*Exercise directions*. Exact copies of all the lines below are required, with the pictures omitted.

*Plain-text document sources*.
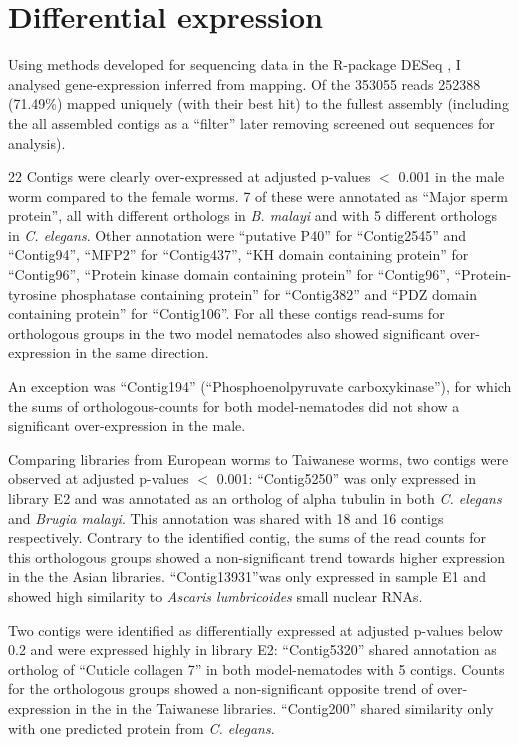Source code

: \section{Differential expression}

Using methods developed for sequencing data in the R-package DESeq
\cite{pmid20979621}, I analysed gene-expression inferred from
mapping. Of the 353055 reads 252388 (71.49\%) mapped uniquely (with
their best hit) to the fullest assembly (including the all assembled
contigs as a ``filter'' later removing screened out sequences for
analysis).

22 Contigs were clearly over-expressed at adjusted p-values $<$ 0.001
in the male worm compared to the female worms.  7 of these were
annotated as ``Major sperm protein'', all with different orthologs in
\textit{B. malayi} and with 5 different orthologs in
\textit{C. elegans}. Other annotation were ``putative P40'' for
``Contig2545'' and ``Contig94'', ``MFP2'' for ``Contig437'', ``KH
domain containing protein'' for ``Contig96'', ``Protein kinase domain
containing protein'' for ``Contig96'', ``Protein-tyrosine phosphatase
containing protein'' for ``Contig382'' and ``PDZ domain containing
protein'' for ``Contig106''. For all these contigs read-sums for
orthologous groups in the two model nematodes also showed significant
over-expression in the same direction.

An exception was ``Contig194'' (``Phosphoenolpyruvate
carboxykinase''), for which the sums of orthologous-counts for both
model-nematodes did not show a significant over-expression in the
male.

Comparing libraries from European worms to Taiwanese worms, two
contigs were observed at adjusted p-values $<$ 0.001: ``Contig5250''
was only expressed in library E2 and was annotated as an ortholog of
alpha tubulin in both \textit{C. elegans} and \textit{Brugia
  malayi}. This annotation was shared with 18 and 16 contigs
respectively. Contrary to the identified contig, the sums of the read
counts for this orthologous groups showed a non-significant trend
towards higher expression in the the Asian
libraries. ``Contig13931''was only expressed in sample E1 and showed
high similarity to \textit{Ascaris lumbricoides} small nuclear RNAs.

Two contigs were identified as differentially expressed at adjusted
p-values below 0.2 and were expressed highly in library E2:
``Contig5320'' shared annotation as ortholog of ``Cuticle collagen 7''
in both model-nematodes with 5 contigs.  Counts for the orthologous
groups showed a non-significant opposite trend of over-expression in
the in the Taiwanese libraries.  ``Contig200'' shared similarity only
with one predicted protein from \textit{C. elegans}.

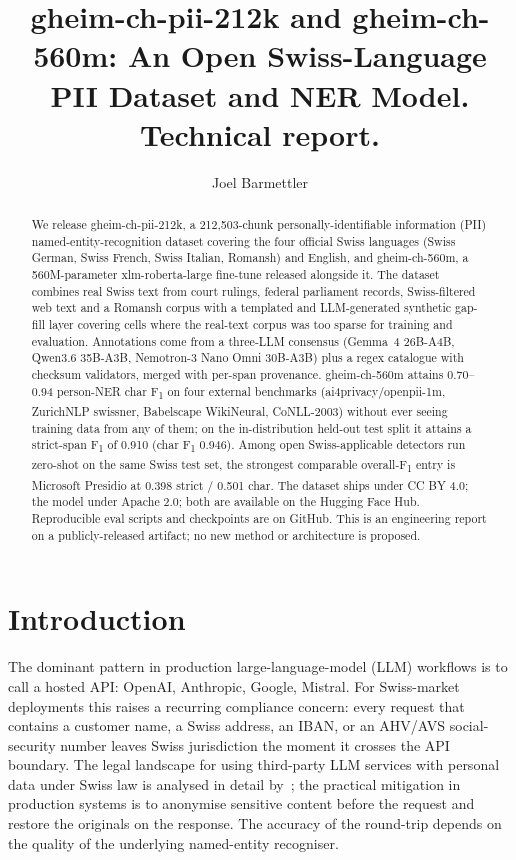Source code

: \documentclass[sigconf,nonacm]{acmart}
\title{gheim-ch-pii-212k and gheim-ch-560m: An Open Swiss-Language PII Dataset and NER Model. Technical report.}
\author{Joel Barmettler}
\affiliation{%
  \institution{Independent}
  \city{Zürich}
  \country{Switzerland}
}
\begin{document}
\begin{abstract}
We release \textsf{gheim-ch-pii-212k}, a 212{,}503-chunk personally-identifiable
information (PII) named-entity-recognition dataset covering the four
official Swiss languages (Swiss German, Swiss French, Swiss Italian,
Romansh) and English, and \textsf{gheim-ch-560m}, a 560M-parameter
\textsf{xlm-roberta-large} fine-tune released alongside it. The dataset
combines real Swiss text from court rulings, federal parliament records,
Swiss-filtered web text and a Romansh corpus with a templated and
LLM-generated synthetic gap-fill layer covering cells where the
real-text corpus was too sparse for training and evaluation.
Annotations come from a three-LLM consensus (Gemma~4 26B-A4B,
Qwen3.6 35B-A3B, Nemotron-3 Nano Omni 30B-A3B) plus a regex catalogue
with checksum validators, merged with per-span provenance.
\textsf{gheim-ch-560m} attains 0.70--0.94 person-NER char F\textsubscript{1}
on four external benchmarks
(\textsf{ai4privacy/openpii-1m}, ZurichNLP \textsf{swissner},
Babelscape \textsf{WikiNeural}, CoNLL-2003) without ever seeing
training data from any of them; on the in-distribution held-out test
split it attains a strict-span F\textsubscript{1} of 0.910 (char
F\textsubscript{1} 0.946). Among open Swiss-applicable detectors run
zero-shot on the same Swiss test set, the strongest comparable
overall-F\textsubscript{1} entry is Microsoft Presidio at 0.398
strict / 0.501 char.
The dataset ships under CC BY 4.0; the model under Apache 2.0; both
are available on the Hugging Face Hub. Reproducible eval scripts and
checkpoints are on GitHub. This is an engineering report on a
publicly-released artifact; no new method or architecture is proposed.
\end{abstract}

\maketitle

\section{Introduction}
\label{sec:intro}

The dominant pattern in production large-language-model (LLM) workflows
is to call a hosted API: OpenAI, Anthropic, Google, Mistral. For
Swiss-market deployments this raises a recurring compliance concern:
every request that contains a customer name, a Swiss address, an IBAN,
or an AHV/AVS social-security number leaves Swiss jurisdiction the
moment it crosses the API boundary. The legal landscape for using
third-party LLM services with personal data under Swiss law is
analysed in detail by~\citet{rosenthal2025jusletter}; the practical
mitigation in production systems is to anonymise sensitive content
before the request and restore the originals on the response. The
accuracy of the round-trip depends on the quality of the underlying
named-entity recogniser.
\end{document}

*Answer box*.
Source code

: \section{Differential expression}

Using methods developed for sequencing data in the R-package DESeq
\cite{pmid20979621}, I analysed gene-expression inferred from
mapping. Of the 353055 reads 252388 (71.49\%) mapped uniquely (with
their best hit) to the fullest assembly (including the all assembled
contigs as a ``filter'' later removing screened out sequences for
analysis).

22 Contigs were clearly over-expressed at adjusted p-values $<$ 0.001
in the male worm compared to the female worms.  7 of these were
annotated as ``Major sperm protein'', all with different orthologs in
\textit{B. malayi} and with 5 different orthologs in
\textit{C. elegans}. Other annotation were ``putative P40'' for
``Contig2545'' and ``Contig94'', ``MFP2'' for ``Contig437'', ``KH
domain containing protein'' for ``Contig96'', ``Protein kinase domain
containing protein'' for ``Contig96'', ``Protein-tyrosine phosphatase
containing protein'' for ``Contig382'' and ``PDZ domain containing
protein'' for ``Contig106''. For all these contigs read-sums for
orthologous groups in the two model nematodes also showed significant
over-expression in the same direction.

An exception was ``Contig194'' (``Phosphoenolpyruvate
carboxykinase''), for which the sums of orthologous-counts for both
model-nematodes did not show a significant over-expression in the
male.

Comparing libraries from European worms to Taiwanese worms, two
contigs were observed at adjusted p-values $<$ 0.001: ``Contig5250''
was only expressed in library E2 and was annotated as an ortholog of
alpha tubulin in both \textit{C. elegans} and \textit{Brugia
  malayi}. This annotation was shared with 18 and 16 contigs
respectively. Contrary to the identified contig, the sums of the read
counts for this orthologous groups showed a non-significant trend
towards higher expression in the the Asian
libraries. ``Contig13931''was only expressed in sample E1 and showed
high similarity to \textit{Ascaris lumbricoides} small nuclear RNAs.

Two contigs were identified as differentially expressed at adjusted
p-values below 0.2 and were expressed highly in library E2:
``Contig5320'' shared annotation as ortholog of ``Cuticle collagen 7''
in both model-nematodes with 5 contigs.  Counts for the orthologous
groups showed a non-significant opposite trend of over-expression in
the in the Taiwanese libraries.  ``Contig200'' shared similarity only
with one predicted protein from \textit{C. elegans}.

Source code

: \documentclass[sigconf,nonacm]{acmart}
\title{gheim-ch-pii-212k and gheim-ch-560m: An Open Swiss-Language PII Dataset and NER Model. Technical report.}
\author{Joel Barmettler}
\affiliation{%
  \institution{Independent}
  \city{Zürich}
  \country{Switzerland}
}
\begin{document}
\begin{abstract}
We release \textsf{gheim-ch-pii-212k}, a 212{,}503-chunk personally-identifiable
information (PII) named-entity-recognition dataset covering the four
official Swiss languages (Swiss German, Swiss French, Swiss Italian,
Romansh) and English, and \textsf{gheim-ch-560m}, a 560M-parameter
\textsf{xlm-roberta-large} fine-tune released alongside it. The dataset
combines real Swiss text from court rulings, federal parliament records,
Swiss-filtered web text and a Romansh corpus with a templated and
LLM-generated synthetic gap-fill layer covering cells where the
real-text corpus was too sparse for training and evaluation.
Annotations come from a three-LLM consensus (Gemma~4 26B-A4B,
Qwen3.6 35B-A3B, Nemotron-3 Nano Omni 30B-A3B) plus a regex catalogue
with checksum validators, merged with per-span provenance.
\textsf{gheim-ch-560m} attains 0.70--0.94 person-NER char F\textsubscript{1}
on four external benchmarks
(\textsf{ai4privacy/openpii-1m}, ZurichNLP \textsf{swissner},
Babelscape \textsf{WikiNeural}, CoNLL-2003) without ever seeing
training data from any of them; on the in-distribution held-out test
split it attains a strict-span F\textsubscript{1} of 0.910 (char
F\textsubscript{1} 0.946). Among open Swiss-applicable detectors run
zero-shot on the same Swiss test set, the strongest comparable
overall-F\textsubscript{1} entry is Microsoft Presidio at 0.398
strict / 0.501 char.
The dataset ships under CC BY 4.0; the model under Apache 2.0; both
are available on the Hugging Face Hub. Reproducible eval scripts and
checkpoints are on GitHub. This is an engineering report on a
publicly-released artifact; no new method or architecture is proposed.
\end{abstract}

\maketitle

\section{Introduction}
\label{sec:intro}

The dominant pattern in production large-language-model (LLM) workflows
is to call a hosted API: OpenAI, Anthropic, Google, Mistral. For
Swiss-market deployments this raises a recurring compliance concern:
every request that contains a customer name, a Swiss address, an IBAN,
or an AHV/AVS social-security number leaves Swiss jurisdiction the
moment it crosses the API boundary. The legal landscape for using
third-party LLM services with personal data under Swiss law is
analysed in detail by~\citet{rosenthal2025jusletter}; the practical
mitigation in production systems is to anonymise sensitive content
before the request and restore the originals on the response. The
accuracy of the round-trip depends on the quality of the underlying
named-entity recogniser.
\end{document}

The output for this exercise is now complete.